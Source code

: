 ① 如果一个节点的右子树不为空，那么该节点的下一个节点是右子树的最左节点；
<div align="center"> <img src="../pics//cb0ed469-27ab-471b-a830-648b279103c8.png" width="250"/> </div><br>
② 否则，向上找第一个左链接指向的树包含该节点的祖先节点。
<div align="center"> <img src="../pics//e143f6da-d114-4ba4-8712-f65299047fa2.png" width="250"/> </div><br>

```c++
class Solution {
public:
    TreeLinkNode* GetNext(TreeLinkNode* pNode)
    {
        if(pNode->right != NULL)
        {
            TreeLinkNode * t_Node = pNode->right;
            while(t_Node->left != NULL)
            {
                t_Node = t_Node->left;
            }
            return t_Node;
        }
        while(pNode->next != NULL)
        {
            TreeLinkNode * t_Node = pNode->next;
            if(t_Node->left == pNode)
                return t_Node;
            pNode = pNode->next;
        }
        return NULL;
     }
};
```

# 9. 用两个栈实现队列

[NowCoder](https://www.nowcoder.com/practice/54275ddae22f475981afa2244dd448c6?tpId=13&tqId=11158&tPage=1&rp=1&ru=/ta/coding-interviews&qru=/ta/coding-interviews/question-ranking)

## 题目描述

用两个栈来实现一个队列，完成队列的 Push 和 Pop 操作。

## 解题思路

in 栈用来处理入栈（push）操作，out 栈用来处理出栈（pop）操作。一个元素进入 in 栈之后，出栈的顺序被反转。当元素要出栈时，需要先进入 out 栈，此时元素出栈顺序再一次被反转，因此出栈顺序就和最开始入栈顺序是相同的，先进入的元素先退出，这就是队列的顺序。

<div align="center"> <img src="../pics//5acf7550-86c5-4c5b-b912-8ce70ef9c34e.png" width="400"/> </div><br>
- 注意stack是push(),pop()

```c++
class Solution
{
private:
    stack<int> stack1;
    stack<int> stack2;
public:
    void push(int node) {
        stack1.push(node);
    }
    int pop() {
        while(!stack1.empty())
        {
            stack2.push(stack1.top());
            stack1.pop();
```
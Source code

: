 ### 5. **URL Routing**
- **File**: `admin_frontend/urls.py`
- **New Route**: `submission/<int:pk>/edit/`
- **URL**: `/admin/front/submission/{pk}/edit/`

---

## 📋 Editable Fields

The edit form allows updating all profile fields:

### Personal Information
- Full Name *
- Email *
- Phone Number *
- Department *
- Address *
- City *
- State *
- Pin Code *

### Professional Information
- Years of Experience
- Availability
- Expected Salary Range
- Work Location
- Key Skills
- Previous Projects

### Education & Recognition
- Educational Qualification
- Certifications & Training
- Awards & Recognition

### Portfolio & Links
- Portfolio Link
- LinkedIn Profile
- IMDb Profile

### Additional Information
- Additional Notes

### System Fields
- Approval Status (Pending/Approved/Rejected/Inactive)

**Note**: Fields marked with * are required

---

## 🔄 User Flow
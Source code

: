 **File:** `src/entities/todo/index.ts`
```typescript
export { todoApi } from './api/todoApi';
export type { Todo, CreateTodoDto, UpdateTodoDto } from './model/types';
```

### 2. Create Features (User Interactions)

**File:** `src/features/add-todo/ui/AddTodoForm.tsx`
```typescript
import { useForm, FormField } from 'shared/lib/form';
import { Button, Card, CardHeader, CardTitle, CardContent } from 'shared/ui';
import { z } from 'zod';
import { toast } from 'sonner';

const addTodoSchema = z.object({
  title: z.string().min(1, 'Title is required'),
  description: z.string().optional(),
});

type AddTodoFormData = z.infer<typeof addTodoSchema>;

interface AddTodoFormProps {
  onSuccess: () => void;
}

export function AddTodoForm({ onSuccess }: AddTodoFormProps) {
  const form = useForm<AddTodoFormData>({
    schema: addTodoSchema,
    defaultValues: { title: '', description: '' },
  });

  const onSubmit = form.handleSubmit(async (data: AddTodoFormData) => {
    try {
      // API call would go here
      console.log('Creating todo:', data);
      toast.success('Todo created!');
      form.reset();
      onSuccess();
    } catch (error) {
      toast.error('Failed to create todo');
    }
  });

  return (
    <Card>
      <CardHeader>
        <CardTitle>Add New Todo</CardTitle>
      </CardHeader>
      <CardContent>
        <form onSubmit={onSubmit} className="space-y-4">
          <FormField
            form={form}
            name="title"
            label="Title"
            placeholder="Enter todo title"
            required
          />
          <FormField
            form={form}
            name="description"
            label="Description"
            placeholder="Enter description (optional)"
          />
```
- - - - -
[Work task]:
Beginning with the first line and ending with the last, copy the material above exactly.

[Solution to the exercise]:
Source code

: ① 如果一个节点的右子树不为空，那么该节点的下一个节点是右子树的最左节点；
<div align="center"> <img src="../pics//cb0ed469-27ab-471b-a830-648b279103c8.png" width="250"/> </div><br>
② 否则，向上找第一个左链接指向的树包含该节点的祖先节点。
<div align="center"> <img src="../pics//e143f6da-d114-4ba4-8712-f65299047fa2.png" width="250"/> </div><br>

```c++
class Solution {
public:
    TreeLinkNode* GetNext(TreeLinkNode* pNode)
    {
        if(pNode->right != NULL)
        {
            TreeLinkNode * t_Node = pNode->right;
            while(t_Node->left != NULL)
            {
                t_Node = t_Node->left;
            }
            return t_Node;
        }
        while(pNode->next != NULL)
        {
            TreeLinkNode * t_Node = pNode->next;
            if(t_Node->left == pNode)
                return t_Node;
            pNode = pNode->next;
        }
        return NULL;
     }
};
```

# 9. 用两个栈实现队列

[NowCoder](https://www.nowcoder.com/practice/54275ddae22f475981afa2244dd448c6?tpId=13&tqId=11158&tPage=1&rp=1&ru=/ta/coding-interviews&qru=/ta/coding-interviews/question-ranking)

## 题目描述

用两个栈来实现一个队列，完成队列的 Push 和 Pop 操作。

## 解题思路

in 栈用来处理入栈（push）操作，out 栈用来处理出栈（pop）操作。一个元素进入 in 栈之后，出栈的顺序被反转。当元素要出栈时，需要先进入 out 栈，此时元素出栈顺序再一次被反转，因此出栈顺序就和最开始入栈顺序是相同的，先进入的元素先退出，这就是队列的顺序。

<div align="center"> <img src="../pics//5acf7550-86c5-4c5b-b912-8ce70ef9c34e.png" width="400"/> </div><br>
- 注意stack是push(),pop()

```c++
class Solution
{
private:
    stack<int> stack1;
    stack<int> stack2;
public:
    void push(int node) {
        stack1.push(node);
    }
    int pop() {
        while(!stack1.empty())
        {
            stack2.push(stack1.top());
            stack1.pop();
```
Source code

: ### 5. **URL Routing**
- **File**: `admin_frontend/urls.py`
- **New Route**: `submission/<int:pk>/edit/`
- **URL**: `/admin/front/submission/{pk}/edit/`

---

## 📋 Editable Fields

The edit form allows updating all profile fields:

### Personal Information
- Full Name *
- Email *
- Phone Number *
- Department *
- Address *
- City *
- State *
- Pin Code *

### Professional Information
- Years of Experience
- Availability
- Expected Salary Range
- Work Location
- Key Skills
- Previous Projects

### Education & Recognition
- Educational Qualification
- Certifications & Training
- Awards & Recognition

### Portfolio & Links
- Portfolio Link
- LinkedIn Profile
- IMDb Profile

### Additional Information
- Additional Notes

### System Fields
- Approval Status (Pending/Approved/Rejected/Inactive)

**Note**: Fields marked with * are required

---

## 🔄 User Flow
Source code

: **File:** `src/entities/todo/index.ts`
```typescript
export { todoApi } from './api/todoApi';
export type { Todo, CreateTodoDto, UpdateTodoDto } from './model/types';
```

### 2. Create Features (User Interactions)

**File:** `src/features/add-todo/ui/AddTodoForm.tsx`
```typescript
import { useForm, FormField } from 'shared/lib/form';
import { Button, Card, CardHeader, CardTitle, CardContent } from 'shared/ui';
import { z } from 'zod';
import { toast } from 'sonner';

const addTodoSchema = z.object({
  title: z.string().min(1, 'Title is required'),
  description: z.string().optional(),
});

type AddTodoFormData = z.infer<typeof addTodoSchema>;

interface AddTodoFormProps {
  onSuccess: () => void;
}

export function AddTodoForm({ onSuccess }: AddTodoFormProps) {
  const form = useForm<AddTodoFormData>({
    schema: addTodoSchema,
    defaultValues: { title: '', description: '' },
  });

  const onSubmit = form.handleSubmit(async (data: AddTodoFormData) => {
    try {
      // API call would go here
      console.log('Creating todo:', data);
      toast.success('Todo created!');
      form.reset();
      onSuccess();
    } catch (error) {
      toast.error('Failed to create todo');
    }
  });

  return (
    <Card>
      <CardHeader>
        <CardTitle>Add New Todo</CardTitle>
      </CardHeader>
      <CardContent>
        <form onSubmit={onSubmit} className="space-y-4">
          <FormField
            form={form}
            name="title"
            label="Title"
            placeholder="Enter todo title"
            required
          />
          <FormField
            form={form}
            name="description"
            label="Description"
            placeholder="Enter description (optional)"
          />
```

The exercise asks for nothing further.